**Your assignment**
Where a line of the records holds the string "introduction", copy that line.

**Dataset records**
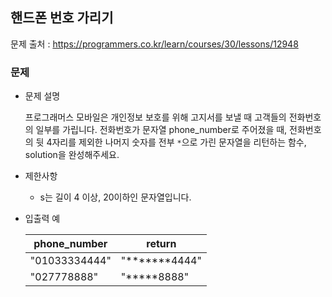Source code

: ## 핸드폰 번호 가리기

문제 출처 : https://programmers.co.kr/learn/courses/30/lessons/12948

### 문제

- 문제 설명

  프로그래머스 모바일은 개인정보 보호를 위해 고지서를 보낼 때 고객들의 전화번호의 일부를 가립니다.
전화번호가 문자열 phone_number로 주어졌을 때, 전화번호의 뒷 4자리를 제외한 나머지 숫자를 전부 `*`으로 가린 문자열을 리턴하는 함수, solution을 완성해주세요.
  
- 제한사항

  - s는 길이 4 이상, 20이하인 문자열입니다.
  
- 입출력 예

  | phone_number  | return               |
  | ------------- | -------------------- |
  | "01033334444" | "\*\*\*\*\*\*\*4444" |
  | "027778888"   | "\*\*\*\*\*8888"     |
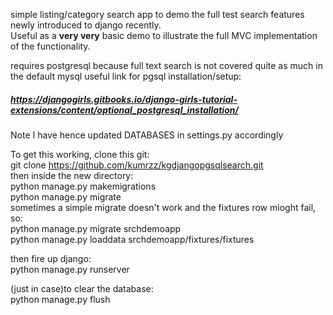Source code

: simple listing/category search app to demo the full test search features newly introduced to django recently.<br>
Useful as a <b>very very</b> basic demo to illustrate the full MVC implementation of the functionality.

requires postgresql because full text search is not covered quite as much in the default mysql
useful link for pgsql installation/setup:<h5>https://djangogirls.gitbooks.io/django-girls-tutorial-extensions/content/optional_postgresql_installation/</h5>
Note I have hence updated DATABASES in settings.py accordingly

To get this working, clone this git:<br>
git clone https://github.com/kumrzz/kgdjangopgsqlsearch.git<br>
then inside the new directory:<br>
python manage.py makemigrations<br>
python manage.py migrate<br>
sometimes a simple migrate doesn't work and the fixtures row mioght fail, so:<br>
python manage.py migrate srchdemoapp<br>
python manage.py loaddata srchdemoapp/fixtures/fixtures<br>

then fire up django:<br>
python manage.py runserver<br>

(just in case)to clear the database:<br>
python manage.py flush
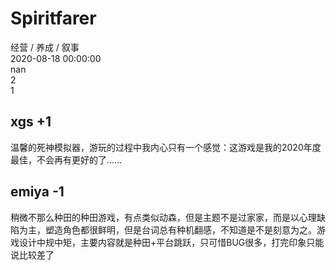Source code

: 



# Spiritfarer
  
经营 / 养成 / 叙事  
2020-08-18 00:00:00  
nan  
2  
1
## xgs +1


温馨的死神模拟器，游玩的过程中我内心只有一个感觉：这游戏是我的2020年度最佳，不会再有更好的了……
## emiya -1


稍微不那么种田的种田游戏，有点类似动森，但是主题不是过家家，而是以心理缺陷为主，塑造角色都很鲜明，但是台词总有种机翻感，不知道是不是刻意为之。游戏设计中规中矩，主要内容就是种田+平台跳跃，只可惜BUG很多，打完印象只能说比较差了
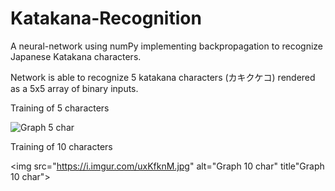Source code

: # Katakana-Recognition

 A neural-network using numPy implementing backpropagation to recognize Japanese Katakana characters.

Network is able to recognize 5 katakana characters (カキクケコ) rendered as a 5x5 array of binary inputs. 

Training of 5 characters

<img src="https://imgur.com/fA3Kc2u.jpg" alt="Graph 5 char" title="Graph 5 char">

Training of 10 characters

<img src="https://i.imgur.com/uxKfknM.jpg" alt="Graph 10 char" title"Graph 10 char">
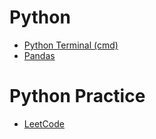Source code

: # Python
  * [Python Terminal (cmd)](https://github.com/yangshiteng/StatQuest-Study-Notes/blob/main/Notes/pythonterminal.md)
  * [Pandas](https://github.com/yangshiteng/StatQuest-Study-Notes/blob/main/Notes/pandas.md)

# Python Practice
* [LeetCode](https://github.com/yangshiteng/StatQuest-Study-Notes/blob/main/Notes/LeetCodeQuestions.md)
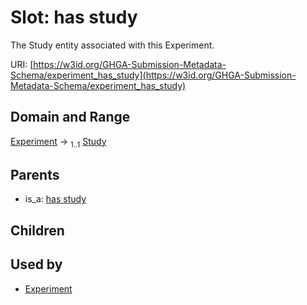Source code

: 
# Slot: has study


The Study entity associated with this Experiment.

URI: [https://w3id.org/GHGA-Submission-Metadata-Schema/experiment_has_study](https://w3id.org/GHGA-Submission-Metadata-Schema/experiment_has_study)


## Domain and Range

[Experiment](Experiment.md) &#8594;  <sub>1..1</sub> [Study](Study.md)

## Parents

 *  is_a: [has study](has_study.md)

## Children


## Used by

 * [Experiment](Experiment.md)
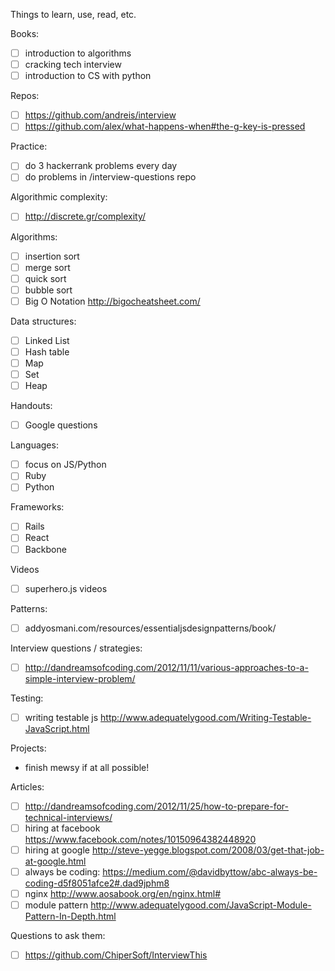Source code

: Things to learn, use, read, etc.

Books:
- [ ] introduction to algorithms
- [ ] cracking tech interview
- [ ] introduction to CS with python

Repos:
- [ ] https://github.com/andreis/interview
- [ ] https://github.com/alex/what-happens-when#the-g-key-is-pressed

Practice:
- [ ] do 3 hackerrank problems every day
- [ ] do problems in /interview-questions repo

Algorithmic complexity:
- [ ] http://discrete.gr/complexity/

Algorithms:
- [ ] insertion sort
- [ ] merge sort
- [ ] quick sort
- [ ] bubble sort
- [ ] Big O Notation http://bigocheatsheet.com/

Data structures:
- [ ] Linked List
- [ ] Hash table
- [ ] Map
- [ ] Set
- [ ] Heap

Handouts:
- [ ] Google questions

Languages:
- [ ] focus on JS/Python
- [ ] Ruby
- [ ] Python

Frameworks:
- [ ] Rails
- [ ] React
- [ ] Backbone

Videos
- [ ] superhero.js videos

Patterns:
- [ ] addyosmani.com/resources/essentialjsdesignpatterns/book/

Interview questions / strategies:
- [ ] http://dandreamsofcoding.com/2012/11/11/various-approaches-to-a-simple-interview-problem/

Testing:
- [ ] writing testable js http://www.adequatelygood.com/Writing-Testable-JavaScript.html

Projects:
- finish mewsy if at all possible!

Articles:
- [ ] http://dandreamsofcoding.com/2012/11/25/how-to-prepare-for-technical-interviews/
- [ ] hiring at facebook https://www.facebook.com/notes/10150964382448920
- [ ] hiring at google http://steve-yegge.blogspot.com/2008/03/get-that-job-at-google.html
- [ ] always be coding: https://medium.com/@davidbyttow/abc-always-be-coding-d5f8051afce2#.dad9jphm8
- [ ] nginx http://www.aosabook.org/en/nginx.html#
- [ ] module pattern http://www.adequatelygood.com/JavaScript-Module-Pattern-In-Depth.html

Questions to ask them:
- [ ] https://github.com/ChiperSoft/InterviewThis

* * *

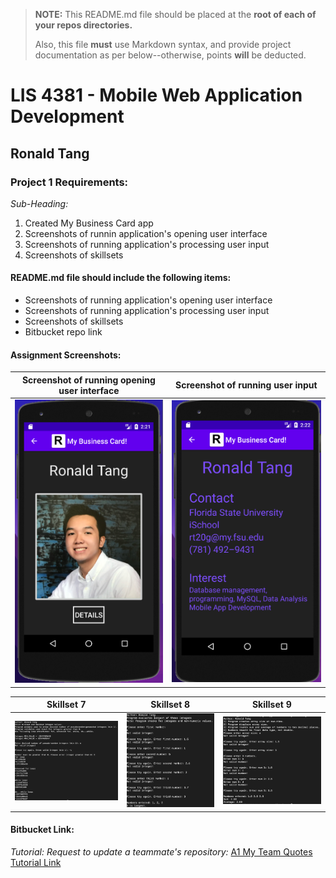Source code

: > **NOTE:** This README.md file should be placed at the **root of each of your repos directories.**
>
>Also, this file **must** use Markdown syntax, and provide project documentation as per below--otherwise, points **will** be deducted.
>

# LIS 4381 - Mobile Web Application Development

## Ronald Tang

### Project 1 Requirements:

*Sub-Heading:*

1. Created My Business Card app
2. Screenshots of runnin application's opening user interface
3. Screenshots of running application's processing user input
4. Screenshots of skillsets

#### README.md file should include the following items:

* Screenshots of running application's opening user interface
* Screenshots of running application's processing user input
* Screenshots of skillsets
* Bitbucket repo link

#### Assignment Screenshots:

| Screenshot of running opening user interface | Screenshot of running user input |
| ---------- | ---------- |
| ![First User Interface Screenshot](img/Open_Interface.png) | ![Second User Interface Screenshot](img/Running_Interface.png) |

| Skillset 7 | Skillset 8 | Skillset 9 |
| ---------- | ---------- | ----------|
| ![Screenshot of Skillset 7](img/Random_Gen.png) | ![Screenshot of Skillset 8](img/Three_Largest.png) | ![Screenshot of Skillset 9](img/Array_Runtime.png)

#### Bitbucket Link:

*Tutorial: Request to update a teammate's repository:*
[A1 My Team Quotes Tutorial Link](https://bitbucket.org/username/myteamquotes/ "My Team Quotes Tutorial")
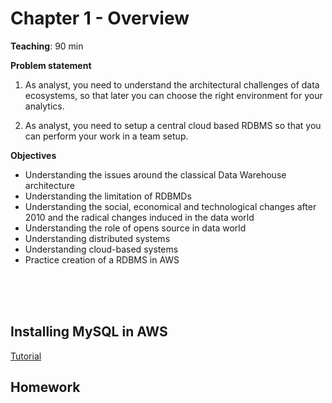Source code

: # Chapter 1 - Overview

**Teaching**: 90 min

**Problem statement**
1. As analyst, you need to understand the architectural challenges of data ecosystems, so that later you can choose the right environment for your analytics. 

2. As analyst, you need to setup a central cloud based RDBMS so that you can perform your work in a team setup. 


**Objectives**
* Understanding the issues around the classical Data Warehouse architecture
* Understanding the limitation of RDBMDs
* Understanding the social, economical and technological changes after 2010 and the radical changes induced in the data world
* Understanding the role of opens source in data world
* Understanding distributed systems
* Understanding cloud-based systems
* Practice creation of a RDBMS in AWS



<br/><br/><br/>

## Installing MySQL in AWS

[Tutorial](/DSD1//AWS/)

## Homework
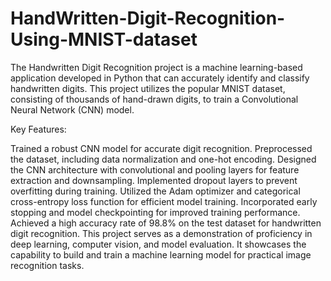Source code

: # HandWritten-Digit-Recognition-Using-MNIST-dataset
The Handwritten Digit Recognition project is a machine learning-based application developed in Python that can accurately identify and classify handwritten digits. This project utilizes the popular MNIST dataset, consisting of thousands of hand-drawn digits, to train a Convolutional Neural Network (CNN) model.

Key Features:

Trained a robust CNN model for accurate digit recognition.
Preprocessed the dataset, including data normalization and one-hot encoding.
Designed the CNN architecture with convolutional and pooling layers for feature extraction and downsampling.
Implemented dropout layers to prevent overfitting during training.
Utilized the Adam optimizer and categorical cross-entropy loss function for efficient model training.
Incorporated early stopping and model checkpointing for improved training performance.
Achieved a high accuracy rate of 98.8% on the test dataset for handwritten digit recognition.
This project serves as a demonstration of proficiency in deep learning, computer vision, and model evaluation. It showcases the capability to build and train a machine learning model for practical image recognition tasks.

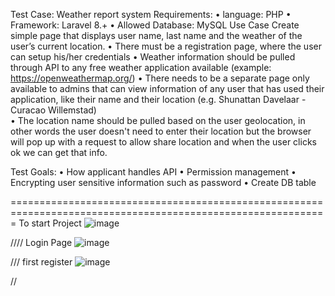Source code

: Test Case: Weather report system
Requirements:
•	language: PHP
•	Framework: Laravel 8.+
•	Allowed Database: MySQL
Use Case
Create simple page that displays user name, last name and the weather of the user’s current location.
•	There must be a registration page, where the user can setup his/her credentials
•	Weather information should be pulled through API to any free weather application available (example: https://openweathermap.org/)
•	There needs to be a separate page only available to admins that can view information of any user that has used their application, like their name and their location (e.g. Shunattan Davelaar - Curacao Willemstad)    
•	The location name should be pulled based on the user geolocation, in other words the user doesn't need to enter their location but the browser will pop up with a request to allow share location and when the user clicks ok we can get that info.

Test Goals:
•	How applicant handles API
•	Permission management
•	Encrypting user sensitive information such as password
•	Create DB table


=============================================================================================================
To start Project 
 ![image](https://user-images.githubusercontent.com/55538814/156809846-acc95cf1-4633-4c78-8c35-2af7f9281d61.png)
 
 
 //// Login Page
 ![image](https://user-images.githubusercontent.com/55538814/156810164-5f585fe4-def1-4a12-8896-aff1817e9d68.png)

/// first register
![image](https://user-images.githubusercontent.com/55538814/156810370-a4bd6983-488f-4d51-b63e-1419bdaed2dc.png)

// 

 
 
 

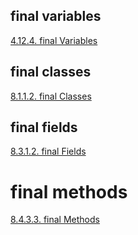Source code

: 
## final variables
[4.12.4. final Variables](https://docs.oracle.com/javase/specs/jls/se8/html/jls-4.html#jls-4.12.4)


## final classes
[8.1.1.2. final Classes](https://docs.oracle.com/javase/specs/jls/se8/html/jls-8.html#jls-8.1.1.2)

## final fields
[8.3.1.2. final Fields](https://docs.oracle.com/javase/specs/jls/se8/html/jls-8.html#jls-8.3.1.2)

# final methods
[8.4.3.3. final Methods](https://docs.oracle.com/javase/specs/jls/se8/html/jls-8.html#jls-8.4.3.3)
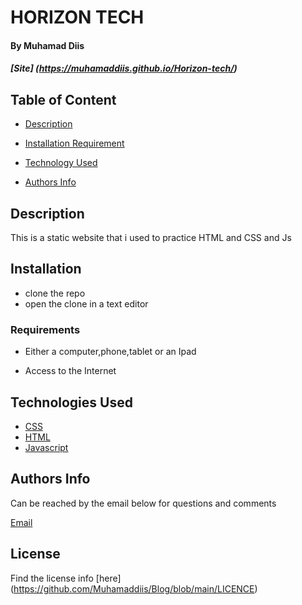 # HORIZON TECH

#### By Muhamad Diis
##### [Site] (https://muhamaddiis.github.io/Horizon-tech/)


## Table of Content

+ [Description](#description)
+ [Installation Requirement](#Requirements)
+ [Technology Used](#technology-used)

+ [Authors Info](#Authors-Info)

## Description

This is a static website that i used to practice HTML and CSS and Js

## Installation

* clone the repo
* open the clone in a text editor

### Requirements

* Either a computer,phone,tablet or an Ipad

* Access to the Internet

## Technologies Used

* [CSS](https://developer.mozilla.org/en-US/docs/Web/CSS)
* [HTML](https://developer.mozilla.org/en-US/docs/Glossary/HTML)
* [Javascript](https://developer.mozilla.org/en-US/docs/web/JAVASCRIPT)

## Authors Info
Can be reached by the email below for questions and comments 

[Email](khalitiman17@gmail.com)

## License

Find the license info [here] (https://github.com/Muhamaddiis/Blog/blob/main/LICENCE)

**Task output**
- [ ] introduction to algorithms
- [ ] introduction to CS with python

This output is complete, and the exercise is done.